- **Data to use**
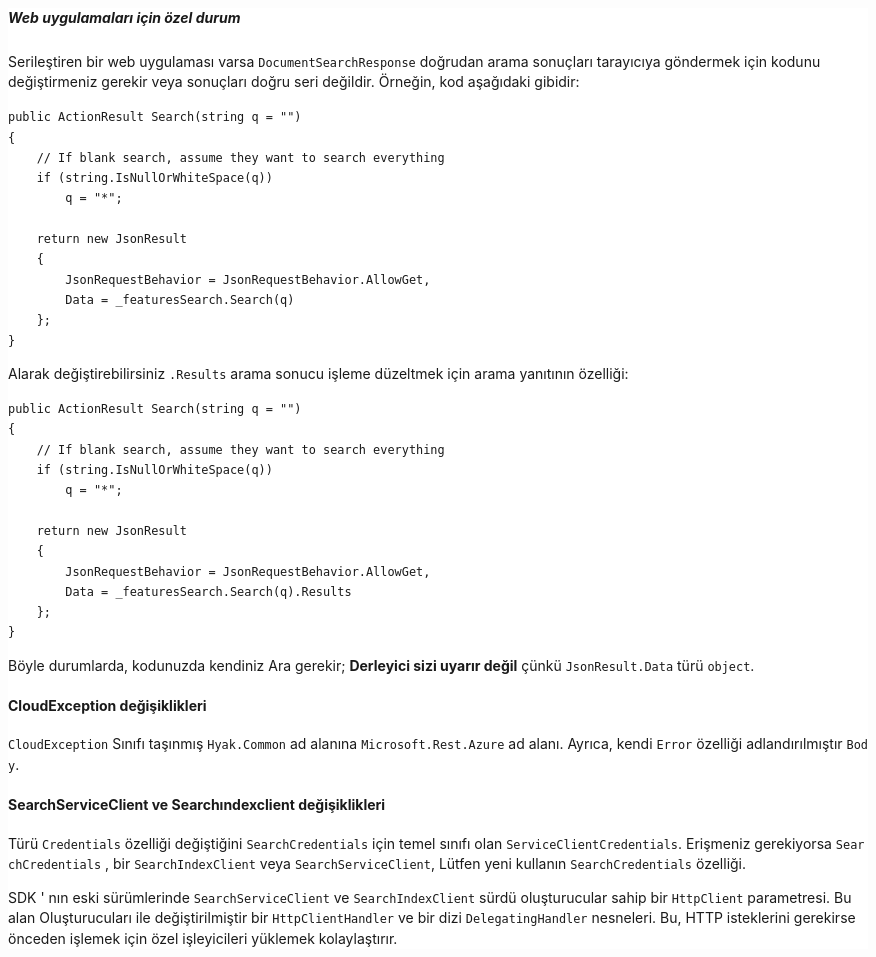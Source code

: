 ##### <a name="special-case-for-web-applications"></a>Web uygulamaları için özel durum
Serileştiren bir web uygulaması varsa `DocumentSearchResponse` doğrudan arama sonuçları tarayıcıya göndermek için kodunu değiştirmeniz gerekir veya sonuçları doğru seri değildir. Örneğin, kod aşağıdaki gibidir:

    public ActionResult Search(string q = "")
    {
        // If blank search, assume they want to search everything
        if (string.IsNullOrWhiteSpace(q))
            q = "*";

        return new JsonResult
        {
            JsonRequestBehavior = JsonRequestBehavior.AllowGet,
            Data = _featuresSearch.Search(q)
        };
    }

Alarak değiştirebilirsiniz `.Results` arama sonucu işleme düzeltmek için arama yanıtının özelliği:

    public ActionResult Search(string q = "")
    {
        // If blank search, assume they want to search everything
        if (string.IsNullOrWhiteSpace(q))
            q = "*";

        return new JsonResult
        {
            JsonRequestBehavior = JsonRequestBehavior.AllowGet,
            Data = _featuresSearch.Search(q).Results
        };
    }

Böyle durumlarda, kodunuzda kendiniz Ara gerekir; **Derleyici sizi uyarır değil** çünkü `JsonResult.Data` türü `object`.

#### <a name="cloudexception-changes"></a>CloudException değişiklikleri
`CloudException` Sınıfı taşınmış `Hyak.Common` ad alanına `Microsoft.Rest.Azure` ad alanı. Ayrıca, kendi `Error` özelliği adlandırılmıştır `Body`.

#### <a name="searchserviceclient-and-searchindexclient-changes"></a>SearchServiceClient ve Searchındexclient değişiklikleri
Türü `Credentials` özelliği değiştiğini `SearchCredentials` için temel sınıfı olan `ServiceClientCredentials`. Erişmeniz gerekiyorsa `SearchCredentials` , bir `SearchIndexClient` veya `SearchServiceClient`, Lütfen yeni kullanın `SearchCredentials` özelliği.

SDK ' nın eski sürümlerinde `SearchServiceClient` ve `SearchIndexClient` sürdü oluşturucular sahip bir `HttpClient` parametresi. Bu alan Oluşturucuları ile değiştirilmiştir bir `HttpClientHandler` ve bir dizi `DelegatingHandler` nesneleri. Bu, HTTP isteklerini gerekirse önceden işlemek için özel işleyicileri yüklemek kolaylaştırır.
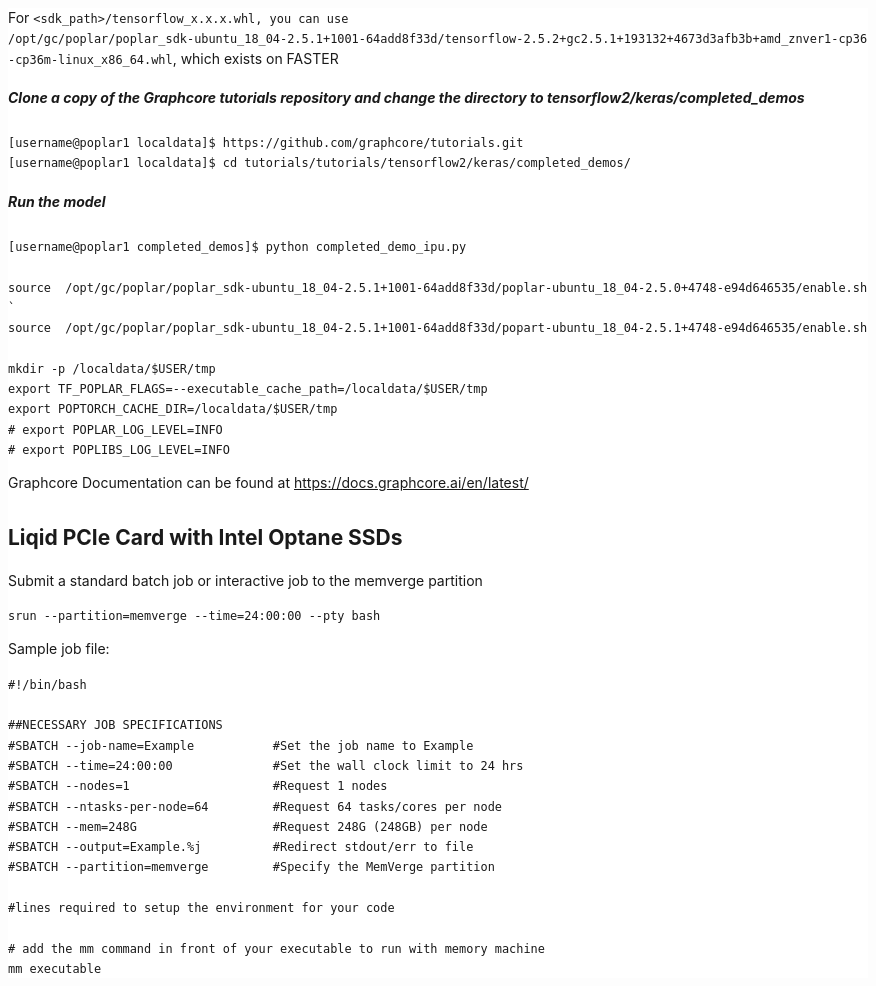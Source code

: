 For <code><sdk_path>/tensorflow_x.x.x.whl, you can use /opt/gc/poplar/poplar_sdk-ubuntu_18_04-2.5.1+1001-64add8f33d/tensorflow-2.5.2+gc2.5.1+193132+4673d3afb3b+amd_znver1-cp36-cp36m-linux_x86_64.whl</code>, which exists on FASTER

##### Clone a copy of the Graphcore tutorials repository and change the directory to tensorflow2/keras/completed_demos

    [username@poplar1 localdata]$ https://github.com/graphcore/tutorials.git
    [username@poplar1 localdata]$ cd tutorials/tutorials/tensorflow2/keras/completed_demos/

##### Run the model

    [username@poplar1 completed_demos]$ python completed_demo_ipu.py

    source  /opt/gc/poplar/poplar_sdk-ubuntu_18_04-2.5.1+1001-64add8f33d/poplar-ubuntu_18_04-2.5.0+4748-e94d646535/enable.sh` 
    source  /opt/gc/poplar/poplar_sdk-ubuntu_18_04-2.5.1+1001-64add8f33d/popart-ubuntu_18_04-2.5.1+4748-e94d646535/enable.sh

    mkdir -p /localdata/$USER/tmp  
    export TF_POPLAR_FLAGS=--executable_cache_path=/localdata/$USER/tmp  
    export POPTORCH_CACHE_DIR=/localdata/$USER/tmp  
    # export POPLAR_LOG_LEVEL=INFO  
    # export POPLIBS_LOG_LEVEL=INFO

Graphcore Documentation can be found at
<https://docs.graphcore.ai/en/latest/>

## Liqid PCIe Card with Intel Optane SSDs

Submit a standard batch job or interactive job to the memverge partition

    srun --partition=memverge --time=24:00:00 --pty bash

Sample job file:

    #!/bin/bash
    
    ##NECESSARY JOB SPECIFICATIONS  
    #SBATCH --job-name=Example           #Set the job name to Example  
    #SBATCH --time=24:00:00              #Set the wall clock limit to 24 hrs  
    #SBATCH --nodes=1                    #Request 1 nodes  
    #SBATCH --ntasks-per-node=64         #Request 64 tasks/cores per node  
    #SBATCH --mem=248G                   #Request 248G (248GB) per node  
    #SBATCH --output=Example.%j          #Redirect stdout/err to file  
    #SBATCH --partition=memverge         #Specify the MemVerge partition  
    
    #lines required to setup the environment for your code  
    
    # add the mm command in front of your executable to run with memory machine  
    mm executable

- **Task brief**
Determine how many lines of the entries above carry the string "tutorials", and give that number alone.

- **Task result**
3